__Goal of the exercise__: Find the string "Analysis" in the data, then copy every line where it is found.

__Task material__:
********************
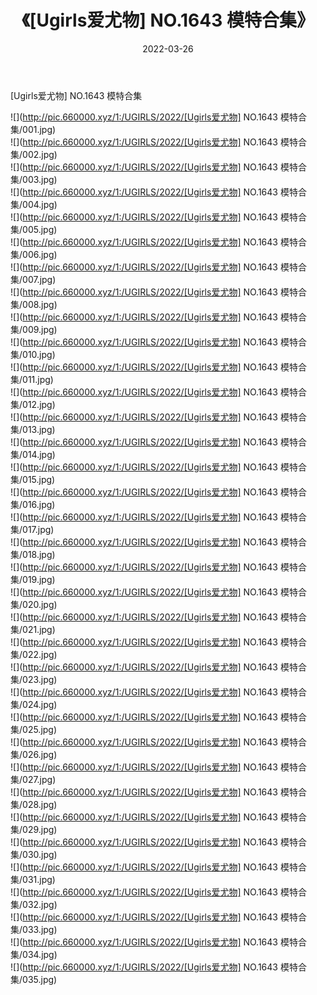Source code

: ﻿---
layout: post
title:  《[Ugirls爱尤物] NO.1643 模特合集》
date:   2022-03-26
img: http://pic.660000.xyz/1:/UGIRLS/2022/[Ugirls爱尤物] NO.1643 模特合集/000.jpg
categories: [美女, 清纯, 唯美]
---

[Ugirls爱尤物] NO.1643 模特合集

 ![](http://pic.660000.xyz/1:/UGIRLS/2022/[Ugirls爱尤物] NO.1643 模特合集/001.jpg) <br>![](http://pic.660000.xyz/1:/UGIRLS/2022/[Ugirls爱尤物] NO.1643 模特合集/002.jpg) <br>![](http://pic.660000.xyz/1:/UGIRLS/2022/[Ugirls爱尤物] NO.1643 模特合集/003.jpg) <br>![](http://pic.660000.xyz/1:/UGIRLS/2022/[Ugirls爱尤物] NO.1643 模特合集/004.jpg) <br>![](http://pic.660000.xyz/1:/UGIRLS/2022/[Ugirls爱尤物] NO.1643 模特合集/005.jpg) <br>![](http://pic.660000.xyz/1:/UGIRLS/2022/[Ugirls爱尤物] NO.1643 模特合集/006.jpg) <br>![](http://pic.660000.xyz/1:/UGIRLS/2022/[Ugirls爱尤物] NO.1643 模特合集/007.jpg) <br>![](http://pic.660000.xyz/1:/UGIRLS/2022/[Ugirls爱尤物] NO.1643 模特合集/008.jpg) <br>![](http://pic.660000.xyz/1:/UGIRLS/2022/[Ugirls爱尤物] NO.1643 模特合集/009.jpg) <br>![](http://pic.660000.xyz/1:/UGIRLS/2022/[Ugirls爱尤物] NO.1643 模特合集/010.jpg) <br>![](http://pic.660000.xyz/1:/UGIRLS/2022/[Ugirls爱尤物] NO.1643 模特合集/011.jpg) <br>![](http://pic.660000.xyz/1:/UGIRLS/2022/[Ugirls爱尤物] NO.1643 模特合集/012.jpg) <br>![](http://pic.660000.xyz/1:/UGIRLS/2022/[Ugirls爱尤物] NO.1643 模特合集/013.jpg) <br>![](http://pic.660000.xyz/1:/UGIRLS/2022/[Ugirls爱尤物] NO.1643 模特合集/014.jpg) <br>![](http://pic.660000.xyz/1:/UGIRLS/2022/[Ugirls爱尤物] NO.1643 模特合集/015.jpg) <br>![](http://pic.660000.xyz/1:/UGIRLS/2022/[Ugirls爱尤物] NO.1643 模特合集/016.jpg) <br>![](http://pic.660000.xyz/1:/UGIRLS/2022/[Ugirls爱尤物] NO.1643 模特合集/017.jpg) <br>![](http://pic.660000.xyz/1:/UGIRLS/2022/[Ugirls爱尤物] NO.1643 模特合集/018.jpg) <br>![](http://pic.660000.xyz/1:/UGIRLS/2022/[Ugirls爱尤物] NO.1643 模特合集/019.jpg) <br>![](http://pic.660000.xyz/1:/UGIRLS/2022/[Ugirls爱尤物] NO.1643 模特合集/020.jpg) <br>![](http://pic.660000.xyz/1:/UGIRLS/2022/[Ugirls爱尤物] NO.1643 模特合集/021.jpg) <br>![](http://pic.660000.xyz/1:/UGIRLS/2022/[Ugirls爱尤物] NO.1643 模特合集/022.jpg) <br>![](http://pic.660000.xyz/1:/UGIRLS/2022/[Ugirls爱尤物] NO.1643 模特合集/023.jpg) <br>![](http://pic.660000.xyz/1:/UGIRLS/2022/[Ugirls爱尤物] NO.1643 模特合集/024.jpg) <br>![](http://pic.660000.xyz/1:/UGIRLS/2022/[Ugirls爱尤物] NO.1643 模特合集/025.jpg) <br>![](http://pic.660000.xyz/1:/UGIRLS/2022/[Ugirls爱尤物] NO.1643 模特合集/026.jpg) <br>![](http://pic.660000.xyz/1:/UGIRLS/2022/[Ugirls爱尤物] NO.1643 模特合集/027.jpg) <br>![](http://pic.660000.xyz/1:/UGIRLS/2022/[Ugirls爱尤物] NO.1643 模特合集/028.jpg) <br>![](http://pic.660000.xyz/1:/UGIRLS/2022/[Ugirls爱尤物] NO.1643 模特合集/029.jpg) <br>![](http://pic.660000.xyz/1:/UGIRLS/2022/[Ugirls爱尤物] NO.1643 模特合集/030.jpg) <br>![](http://pic.660000.xyz/1:/UGIRLS/2022/[Ugirls爱尤物] NO.1643 模特合集/031.jpg) <br>![](http://pic.660000.xyz/1:/UGIRLS/2022/[Ugirls爱尤物] NO.1643 模特合集/032.jpg) <br>![](http://pic.660000.xyz/1:/UGIRLS/2022/[Ugirls爱尤物] NO.1643 模特合集/033.jpg) <br>![](http://pic.660000.xyz/1:/UGIRLS/2022/[Ugirls爱尤物] NO.1643 模特合集/034.jpg) <br>![](http://pic.660000.xyz/1:/UGIRLS/2022/[Ugirls爱尤物] NO.1643 模特合集/035.jpg) <br>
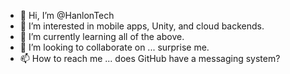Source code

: - 👋 Hi, I’m @HanlonTech
- 👀 I’m interested in mobile apps, Unity, and cloud backends.
- 🌱 I’m currently learning all of the above.
- 💞️ I’m looking to collaborate on ... surprise me.
- 📫 How to reach me ... does GitHub have a messaging system?

<!---
HanlonTech/HanlonTech is a ✨ special ✨ repository because its `README.md` (this file) appears on your GitHub profile.
You can click the Preview link to take a look at your changes.
--->
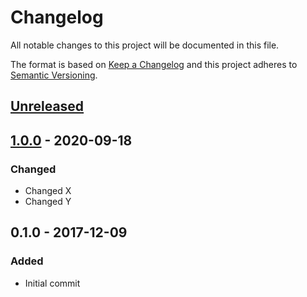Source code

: # Changelog
All notable changes to this project will be documented in this file.

The format is based on [Keep a Changelog](http://keepachangelog.com/en/1.0.0/)
and this project adheres to [Semantic Versioning](http://semver.org/spec/v2.0.0.html).

## [Unreleased]

## [1.0.0] - 2020-09-18
### Changed
- Changed X
- Changed Y

## 0.1.0 - 2017-12-09
### Added
- Initial commit

[Unreleased]: https://github.com/nikolajevp/changelog-updater/compare/v1.0.0...HEAD
[1.0.0]: https://github.com/nikolajevp/changelog-updater/compare/v0.1.0...v1.0.0
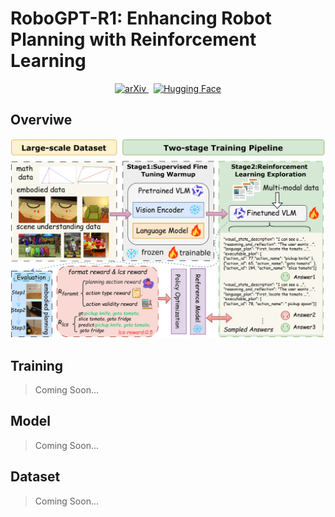 # RoboGPT-R1: Enhancing Robot Planning with Reinforcement Learning

<p align="center">
  <a href="https://arxiv.org/abs/2510.14828">
    <img alt="arXiv" src="https://img.shields.io/badge/arXiv-2510.14828-b31b1b.svg">
  </a>
  <!-- Hugging Face 徽章，准备好后把 href 和文字改掉 -->
  <a href="https://huggingface.co/<your-org>/<your-repo>" style="margin-left:8px;">
    <img alt="Hugging Face" src="https://img.shields.io/badge/Hugging%20Face-coming%20soon-yellow">
  </a>
</p>



## Overviwe
![An overview of RoboGPT-R1.](./main3_01.png)


## Training
> Coming Soon...
## Model
> Coming Soon...
## Dataset
> Coming Soon...
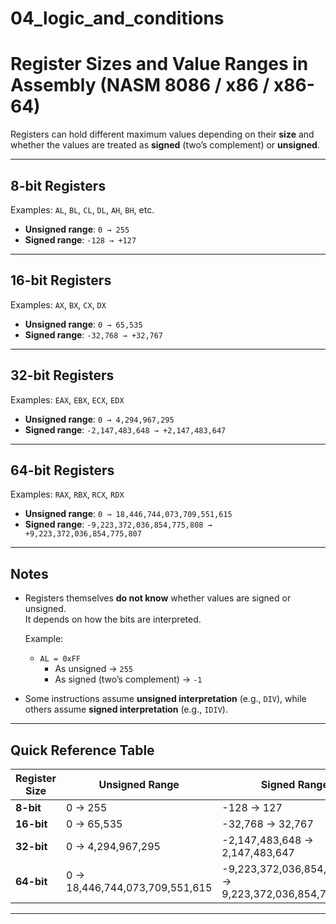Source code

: # 04_logic_and_conditions

# Register Sizes and Value Ranges in Assembly (NASM 8086 / x86 / x86-64)

Registers can hold different maximum values depending on their **size** and whether the values are treated as **signed** (two’s complement) or **unsigned**.

---

## 8-bit Registers
Examples: `AL`, `BL`, `CL`, `DL`, `AH`, `BH`, etc.

- **Unsigned range**: `0 → 255`  
- **Signed range**: `-128 → +127`

---

## 16-bit Registers
Examples: `AX`, `BX`, `CX`, `DX`

- **Unsigned range**: `0 → 65,535`  
- **Signed range**: `-32,768 → +32,767`

---

## 32-bit Registers
Examples: `EAX`, `EBX`, `ECX`, `EDX`

- **Unsigned range**: `0 → 4,294,967,295`  
- **Signed range**: `-2,147,483,648 → +2,147,483,647`

---

## 64-bit Registers
Examples: `RAX`, `RBX`, `RCX`, `RDX`

- **Unsigned range**: `0 → 18,446,744,073,709,551,615`  
- **Signed range**: `-9,223,372,036,854,775,808 → +9,223,372,036,854,775,807`

---

## Notes
- Registers themselves **do not know** whether values are signed or unsigned.  
  It depends on how the bits are interpreted.  

  Example:  
  - `AL = 0xFF`  
    - As unsigned → `255`  
    - As signed (two’s complement) → `-1`

- Some instructions assume **unsigned interpretation** (e.g., `DIV`), while others assume **signed interpretation** (e.g., `IDIV`).  

---

## Quick Reference Table

| Register Size | Unsigned Range | Signed Range |
|---------------|----------------|--------------|
| **8-bit**     | 0 → 255        | -128 → 127   |
| **16-bit**    | 0 → 65,535     | -32,768 → 32,767 |
| **32-bit**    | 0 → 4,294,967,295 | -2,147,483,648 → 2,147,483,647 |
| **64-bit**    | 0 → 18,446,744,073,709,551,615 | -9,223,372,036,854,775,808 → 9,223,372,036,854,775,807 |

---
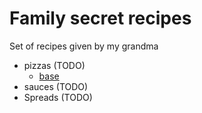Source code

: # Family secret recipes 

Set of recipes given by my grandma 

- pizzas (TODO)
    - [base](pizzas/base.md)
- sauces (TODO)
- Spreads (TODO)

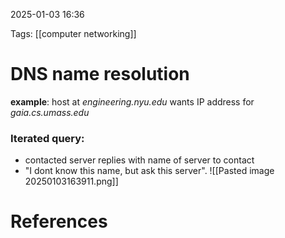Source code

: 2025-01-03 16:36


Tags: [[computer networking]]

# DNS name resolution
**example**: host at *engineering.nyu.edu* wants IP address for *gaia.cs.umass.edu*
### Iterated query:
- contacted server replies with name of server to contact
- "I dont know this name, but ask this server".
![[Pasted image 20250103163911.png]]




# References
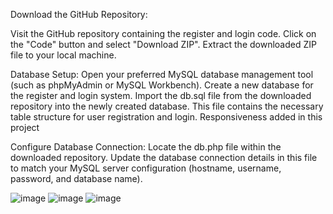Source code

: Download the GitHub Repository:

Visit the GitHub repository containing the register and login code.
Click on the "Code" button and select "Download ZIP".
Extract the downloaded ZIP file to your local machine.

Database Setup:
Open your preferred MySQL database management tool (such as phpMyAdmin or MySQL Workbench).
Create a new database for the register and login system.
Import the db.sql file from the downloaded repository into the newly created database. This file contains the necessary table structure for user registration and login.
Responsiveness added in this project

Configure Database Connection:
Locate the db.php file within the downloaded repository.
Update the database connection details in this file to match your MySQL server configuration (hostname, username, password, and database name).

![image](https://github.com/Dhineshrajm/Register_login/assets/128464347/59081fb4-e6fe-48c9-82a0-52997e8eba7b)
![image](https://github.com/Dhineshrajm/Register_login/assets/128464347/ab3bfa32-fa28-4eea-85a8-1167b973bbdd)
![image](https://github.com/Dhineshrajm/Register_login/assets/128464347/355cac78-a2ed-4be4-9049-bfa44b06e0c5)
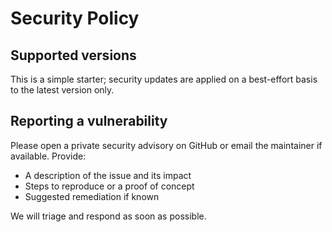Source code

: # Security Policy

## Supported versions

This is a simple starter; security updates are applied on a best-effort basis to the latest version only.

## Reporting a vulnerability

Please open a private security advisory on GitHub or email the maintainer if available. Provide:

- A description of the issue and its impact
- Steps to reproduce or a proof of concept
- Suggested remediation if known

We will triage and respond as soon as possible.


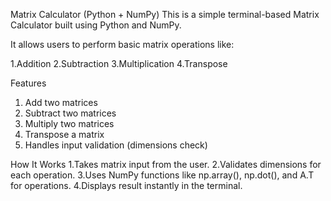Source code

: Matrix Calculator (Python + NumPy)
This is a simple terminal-based Matrix Calculator built using Python and NumPy.

It allows users to perform basic matrix operations like:

1.Addition
2.Subtraction
3.Multiplication
4.Transpose 


Features
1. Add two matrices
2. Subtract two matrices
3. Multiply two matrices
4. Transpose a matrix
5. Handles input validation (dimensions check)

How It Works
1.Takes matrix input from the user.
2.Validates dimensions for each operation.
3.Uses NumPy functions like np.array(), np.dot(), and A.T for operations.
4.Displays result instantly in the terminal.
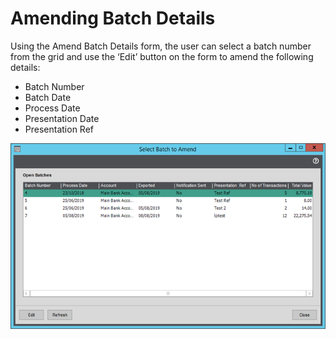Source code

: # Amending Batch Details

Using the Amend Batch Details form, the user can select a batch number from the grid and use the ‘Edit’ button on the form to amend the following details:

- Batch Number
- Batch Date
- Process Date
- Presentation Date
- Presentation Ref

![Amend Batch Details screen](img/dd_module_amend_batch_details.png)
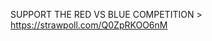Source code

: SUPPORT THE RED VS BLUE COMPETITION > https://strawpoll.com/Q0ZpRKOO6nM
<!---
LlGHTSABER/LlGHTSABER is a ✨ special ✨ repository because its `README.md` (this file) appears on your GitHub profile.
You can click the Preview link to take a look at your changes.
--->
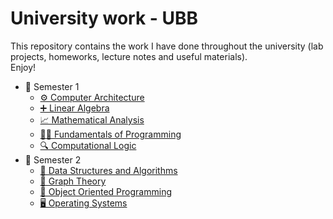 # University work - UBB

This repository contains the work I have done throughout the university (lab projects, homeworks, lecture notes and useful materials).\
Enjoy!

<ul>
    <li> 📂 Semester 1
        <ul>
            <li>
                <a href="https://github.com/tiutcristian/University-work/tree/main/Semester%201/ASC">
                    ⚙️ Computer Architecture
                </a>
            </li>
            <li>
                <a href="https://github.com/tiutcristian/University-work/tree/main/Semester%201/Algebra">
                    ➕ Linear Algebra
                </a>
            </li>
            <li>
                <a href="https://github.com/tiutcristian/University-work/tree/main/Semester%201/Analysis">
                    📈 Mathematical Analysis
                </a>
            </li>
            <li>
                <a href="https://github.com/tiutcristian/University-work/tree/main/Semester%201/FP">
                    👨‍💻 Fundamentals of Programming
                </a>
            </li>
            <li>
                <a href="https://github.com/tiutcristian/University-work/tree/main/Semester%201/Logic">
                    🔍 Computational Logic
                </a>
            </li>
        </ul>
    </li>
    <li> 📂 Semester 2
        <ul>
            <li>
                <a href="https://github.com/tiutcristian/University-work/tree/main/Semester%202/DSA">
                    🧮 Data Structures and Algorithms
                </a>
            </li>
            <li>
                <a href="https://github.com/tiutcristian/University-work/tree/main/Semester%202/Graphs">
                    🔗 Graph Theory
                </a>
            </li>
            <li>
                <a href="https://github.com/tiutcristian/University-work/tree/main/Semester%202/OOP">
                    🧩 Object Oriented Programming
                </a>
            </li>
            <li>
                <a href="https://github.com/tiutcristian/University-work/tree/main/Semester%202/OS">
                    🖥️ Operating Systems
                </a>
            </li>
        </ul>
    </li>
</ul>
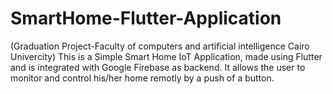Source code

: # SmartHome-Flutter-Application
(Graduation Project-Faculty of computers and artificial intelligence Cairo Univercity)
This is a Simple Smart Home IoT Application, made using Flutter and is integrated with Google Firebase as backend.
It allows the user to monitor and control his/her home remotly by a push of a button.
********************
__Exercise response__:
                <a href="https://github.com/tiutcristian/University-work/tree/main/Semester%201/Analysis">
                    📈 Mathematical Analysis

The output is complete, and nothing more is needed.